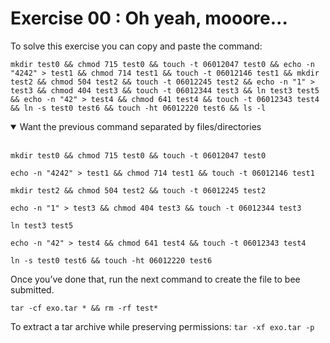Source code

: # Exercise 00 : Oh yeah, mooore...
To solve this exercise you can copy and paste the command:
```shell
mkdir test0 && chmod 715 test0 && touch -t 06012047 test0 && echo -n "4242" > test1 && chmod 714 test1 && touch -t 06012146 test1 && mkdir test2 && chmod 504 test2 && touch -t 06012245 test2 && echo -n "1" > test3 && chmod 404 test3 && touch -t 06012344 test3 && ln test3 test5 && echo -n "42" > test4 && chmod 641 test4 && touch -t 06012343 test4 && ln -s test0 test6 && touch -ht 06012220 test6 && ls -l
```


<details open>
<summary>Want the previous command separated by files/directories</summary>
<br>

```shell
mkdir test0 && chmod 715 test0 && touch -t 06012047 test0
```

```shell
echo -n "4242" > test1 && chmod 714 test1 && touch -t 06012146 test1
```

```shell
mkdir test2 && chmod 504 test2 && touch -t 06012245 test2
```

```shell
echo -n "1" > test3 && chmod 404 test3 && touch -t 06012344 test3
```

```shell
ln test3 test5
```

```shell
echo -n "42" > test4 && chmod 641 test4 && touch -t 06012343 test4
```

```shell
ln -s test0 test6 && touch -ht 06012220 test6
```
</details>

Once you’ve done that, run the next command to create the file to bee submitted.
```shell
tar -cf exo.tar * && rm -rf test*
```

To extract a tar archive while preserving permissions: `tar -xf exo.tar -p`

● **Task instructions**
Using the material above, return every line exactly as it appears, minus the pictures.

● **Reply**
Source code

: # Exercise 00 : Oh yeah, mooore...
To solve this exercise you can copy and paste the command:
```shell
mkdir test0 && chmod 715 test0 && touch -t 06012047 test0 && echo -n "4242" > test1 && chmod 714 test1 && touch -t 06012146 test1 && mkdir test2 && chmod 504 test2 && touch -t 06012245 test2 && echo -n "1" > test3 && chmod 404 test3 && touch -t 06012344 test3 && ln test3 test5 && echo -n "42" > test4 && chmod 641 test4 && touch -t 06012343 test4 && ln -s test0 test6 && touch -ht 06012220 test6 && ls -l
```


<details open>
<summary>Want the previous command separated by files/directories</summary>
<br>

```shell
mkdir test0 && chmod 715 test0 && touch -t 06012047 test0
```

```shell
echo -n "4242" > test1 && chmod 714 test1 && touch -t 06012146 test1
```

```shell
mkdir test2 && chmod 504 test2 && touch -t 06012245 test2
```

```shell
echo -n "1" > test3 && chmod 404 test3 && touch -t 06012344 test3
```

```shell
ln test3 test5
```

```shell
echo -n "42" > test4 && chmod 641 test4 && touch -t 06012343 test4
```

```shell
ln -s test0 test6 && touch -ht 06012220 test6
```
</details>

Once you’ve done that, run the next command to create the file to bee submitted.
```shell
tar -cf exo.tar * && rm -rf test*
```

To extract a tar archive while preserving permissions: `tar -xf exo.tar -p`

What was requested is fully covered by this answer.